__Activity__.
A single number is the answer here: how many lines of the entries contain "Además"?

__Material to process__.
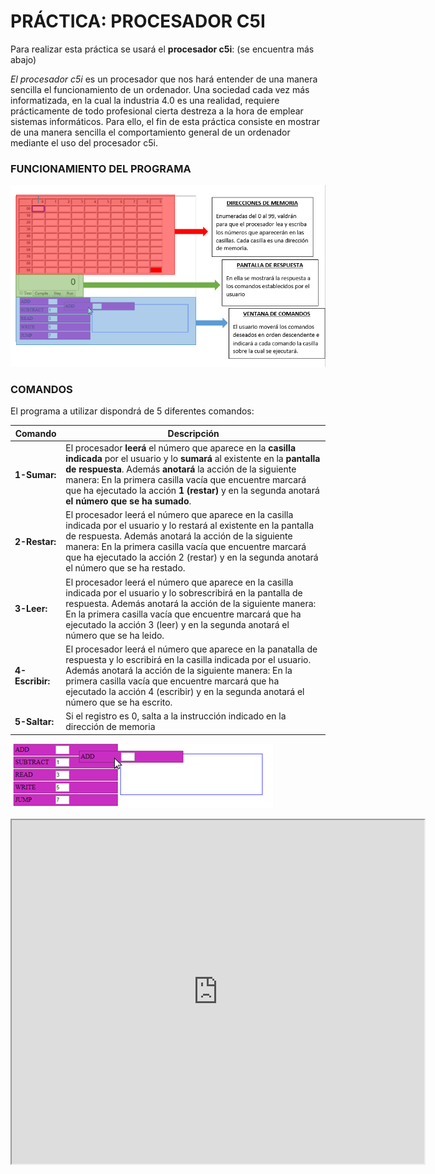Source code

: # PRÁCTICA: PROCESADOR C5I

Para realizar esta práctica se usará el **procesador c5i**: (se encuentra más abajo)

*El procesador c5i* es un procesador que nos hará entender de una manera sencilla el funcionamiento de un ordenador. Una sociedad cada vez más informatizada, en la cual la industria 4.0 es una realidad, requiere prácticamente de todo profesional cierta destreza a la hora de emplear sistemas informáticos. Para ello, el fin de esta práctica consiste en mostrar de una manera sencilla el comportamiento general de un ordenador mediante el uso del procesador c5i.

### FUNCIONAMIENTO DEL PROGRAMA

![alt text](Funcionamiento%20Programa.PNG)

### COMANDOS

El programa a utilizar dispondrá de 5 diferentes comandos:

| Comando | Descripción |
| ----- | ----- |
| **1-Sumar:** | El procesador **leerá** el número que aparece en la **casilla indicada**  por el usuario y lo **sumará** al existente en la **pantalla de respuesta**. Además **anotará** la acción de la siguiente manera: En la primera casilla vacía que encuentre marcará que ha ejecutado la acción **1 (restar)** y en la segunda anotará **el número que se ha sumado**. |
| **2-Restar:** | El procesador leerá el número que aparece en la casilla indicada por el usuario y lo restará al existente en la pantalla de respuesta. Además anotará la acción de la siguiente manera: En la primera casilla vacía que encuentre marcará que ha ejecutado la acción 2 (restar) y en la segunda anotará el número que se ha restado. |
| **3-Leer:** | El procesador leerá el número que aparece en la casilla indicada por el usuario y lo sobrescribirá en la pantalla de respuesta. Además anotará la acción de la siguiente manera: En la primera casilla vacía que encuentre marcará que ha ejecutado la acción 3 (leer) y en la segunda anotará el número que se ha leido. |
| **4-Escribir:** | El procesador leerá el número que aparece en la panatalla de respuesta y lo escribirá en la casilla indicada por el usuario. Además anotará la acción de la siguiente manera: En la primera casilla vacía que encuentre marcará que ha ejecutado la acción 4 (escribir) y en la segunda anotará el número que se ha escrito. |
| **5-Saltar:** |Si el registro es 0, salta a la instrucción indicado en la dirección de memoria |

![alt text](COMANDOS.PNG)

<iframe width="660" height="550" src="https://Pauandalt.github.io/TFG-Practica-c5i/c5i-ui.html" frameborder="1" allowfullscreen></iframe>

__Exercise response__.
4